» **Your goal**: Wherever the word "newPassword" occurs in the lines below, copy the whole line.

------------

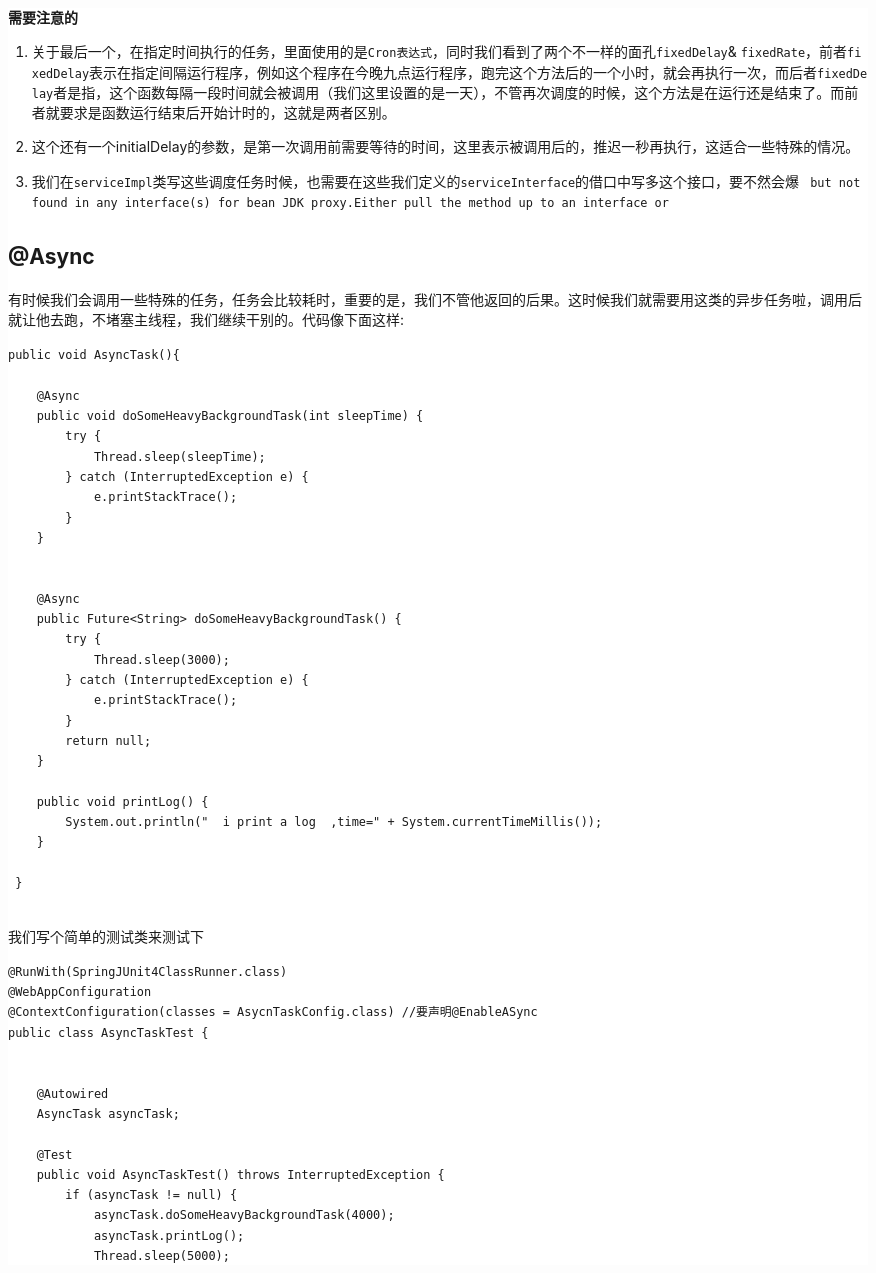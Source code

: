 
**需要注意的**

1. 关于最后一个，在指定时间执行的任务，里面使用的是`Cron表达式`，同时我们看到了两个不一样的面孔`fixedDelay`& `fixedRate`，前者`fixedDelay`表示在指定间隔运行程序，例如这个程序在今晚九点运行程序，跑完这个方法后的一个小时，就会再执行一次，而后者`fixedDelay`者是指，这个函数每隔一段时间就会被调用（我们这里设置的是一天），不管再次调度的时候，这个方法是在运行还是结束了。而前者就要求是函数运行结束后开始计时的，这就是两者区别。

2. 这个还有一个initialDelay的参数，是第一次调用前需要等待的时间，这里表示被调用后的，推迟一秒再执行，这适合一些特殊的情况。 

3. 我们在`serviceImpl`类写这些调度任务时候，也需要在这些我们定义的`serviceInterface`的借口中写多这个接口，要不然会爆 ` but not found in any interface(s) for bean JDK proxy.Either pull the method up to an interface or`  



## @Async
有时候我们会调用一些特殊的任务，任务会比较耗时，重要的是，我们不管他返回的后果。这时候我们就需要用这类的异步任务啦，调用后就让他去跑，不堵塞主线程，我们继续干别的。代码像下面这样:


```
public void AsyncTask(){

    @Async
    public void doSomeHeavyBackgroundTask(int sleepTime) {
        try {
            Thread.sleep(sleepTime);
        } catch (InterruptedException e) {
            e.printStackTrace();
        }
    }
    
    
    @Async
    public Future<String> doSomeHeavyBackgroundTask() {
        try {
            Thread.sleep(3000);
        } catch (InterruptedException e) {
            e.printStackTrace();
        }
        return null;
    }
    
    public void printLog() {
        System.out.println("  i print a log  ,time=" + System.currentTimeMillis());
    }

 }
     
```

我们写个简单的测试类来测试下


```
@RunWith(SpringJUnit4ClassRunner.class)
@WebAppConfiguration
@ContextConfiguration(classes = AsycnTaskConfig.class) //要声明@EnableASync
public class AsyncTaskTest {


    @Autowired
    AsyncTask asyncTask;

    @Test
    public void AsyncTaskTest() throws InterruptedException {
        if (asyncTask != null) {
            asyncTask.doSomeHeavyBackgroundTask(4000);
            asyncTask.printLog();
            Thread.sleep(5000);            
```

------------

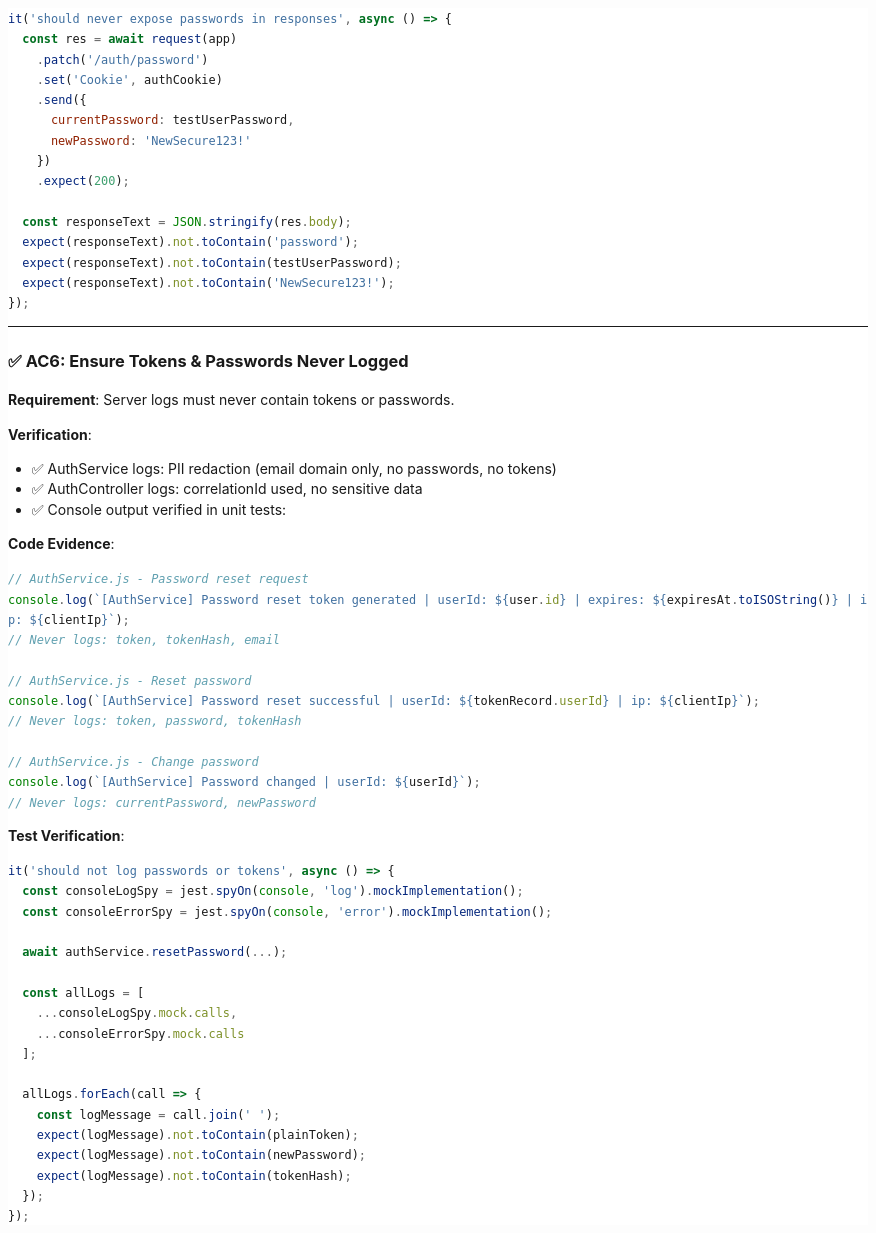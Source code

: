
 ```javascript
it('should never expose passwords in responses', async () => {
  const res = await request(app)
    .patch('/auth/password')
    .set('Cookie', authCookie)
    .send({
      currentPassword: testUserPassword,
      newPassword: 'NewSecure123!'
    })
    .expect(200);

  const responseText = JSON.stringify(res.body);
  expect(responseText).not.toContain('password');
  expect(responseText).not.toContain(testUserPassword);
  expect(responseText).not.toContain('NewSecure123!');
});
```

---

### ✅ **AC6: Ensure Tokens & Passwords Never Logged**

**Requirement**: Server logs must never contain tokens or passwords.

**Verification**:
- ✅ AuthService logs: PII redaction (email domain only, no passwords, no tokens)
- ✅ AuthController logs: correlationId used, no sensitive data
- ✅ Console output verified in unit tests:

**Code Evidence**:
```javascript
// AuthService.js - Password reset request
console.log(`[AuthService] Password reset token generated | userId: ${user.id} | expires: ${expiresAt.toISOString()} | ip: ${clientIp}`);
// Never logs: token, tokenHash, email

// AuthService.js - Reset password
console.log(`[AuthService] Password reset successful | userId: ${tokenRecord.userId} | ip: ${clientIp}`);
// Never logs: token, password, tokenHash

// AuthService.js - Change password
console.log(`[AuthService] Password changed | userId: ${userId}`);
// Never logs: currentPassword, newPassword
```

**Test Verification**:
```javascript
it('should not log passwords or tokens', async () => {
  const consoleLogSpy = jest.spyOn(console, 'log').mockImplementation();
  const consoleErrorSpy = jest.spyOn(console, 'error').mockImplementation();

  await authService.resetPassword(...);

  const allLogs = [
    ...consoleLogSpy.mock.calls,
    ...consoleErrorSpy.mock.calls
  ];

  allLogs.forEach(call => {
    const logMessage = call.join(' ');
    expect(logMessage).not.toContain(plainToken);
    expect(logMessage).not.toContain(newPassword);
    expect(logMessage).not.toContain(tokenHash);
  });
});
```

------------

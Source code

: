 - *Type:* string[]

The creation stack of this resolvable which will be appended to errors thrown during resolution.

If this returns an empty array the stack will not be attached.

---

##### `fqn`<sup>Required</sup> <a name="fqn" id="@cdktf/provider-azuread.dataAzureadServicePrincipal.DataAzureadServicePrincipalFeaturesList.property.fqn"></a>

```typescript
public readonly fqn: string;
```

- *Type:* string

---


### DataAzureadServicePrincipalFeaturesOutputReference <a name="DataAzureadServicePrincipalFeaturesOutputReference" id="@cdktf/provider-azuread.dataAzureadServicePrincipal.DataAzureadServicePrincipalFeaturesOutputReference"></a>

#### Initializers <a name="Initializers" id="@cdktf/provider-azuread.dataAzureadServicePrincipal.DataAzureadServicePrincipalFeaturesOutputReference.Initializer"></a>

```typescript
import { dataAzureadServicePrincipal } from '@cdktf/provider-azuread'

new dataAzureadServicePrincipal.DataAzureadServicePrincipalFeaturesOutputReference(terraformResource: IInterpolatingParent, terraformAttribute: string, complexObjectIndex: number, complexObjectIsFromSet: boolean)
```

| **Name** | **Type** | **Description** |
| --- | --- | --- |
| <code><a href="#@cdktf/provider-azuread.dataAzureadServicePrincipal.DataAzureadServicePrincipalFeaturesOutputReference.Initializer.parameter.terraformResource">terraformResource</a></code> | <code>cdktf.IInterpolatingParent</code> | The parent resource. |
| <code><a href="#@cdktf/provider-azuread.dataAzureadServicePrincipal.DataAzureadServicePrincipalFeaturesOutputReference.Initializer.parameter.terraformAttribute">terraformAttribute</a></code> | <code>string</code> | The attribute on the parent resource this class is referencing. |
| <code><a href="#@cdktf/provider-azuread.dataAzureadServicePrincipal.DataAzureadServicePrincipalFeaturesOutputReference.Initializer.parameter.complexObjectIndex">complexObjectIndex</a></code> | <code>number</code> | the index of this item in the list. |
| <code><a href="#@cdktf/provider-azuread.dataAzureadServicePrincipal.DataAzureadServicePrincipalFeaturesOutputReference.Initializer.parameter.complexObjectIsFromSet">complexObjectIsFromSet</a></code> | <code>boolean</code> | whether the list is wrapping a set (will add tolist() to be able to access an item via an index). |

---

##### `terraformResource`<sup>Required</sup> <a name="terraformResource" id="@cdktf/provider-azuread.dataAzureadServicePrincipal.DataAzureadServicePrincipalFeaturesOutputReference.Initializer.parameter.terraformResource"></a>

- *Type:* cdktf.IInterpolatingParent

------------

» **Task output**:
      newPassword: 'NewSecure123!'
// Never logs: currentPassword, newPassword
    expect(logMessage).not.toContain(newPassword);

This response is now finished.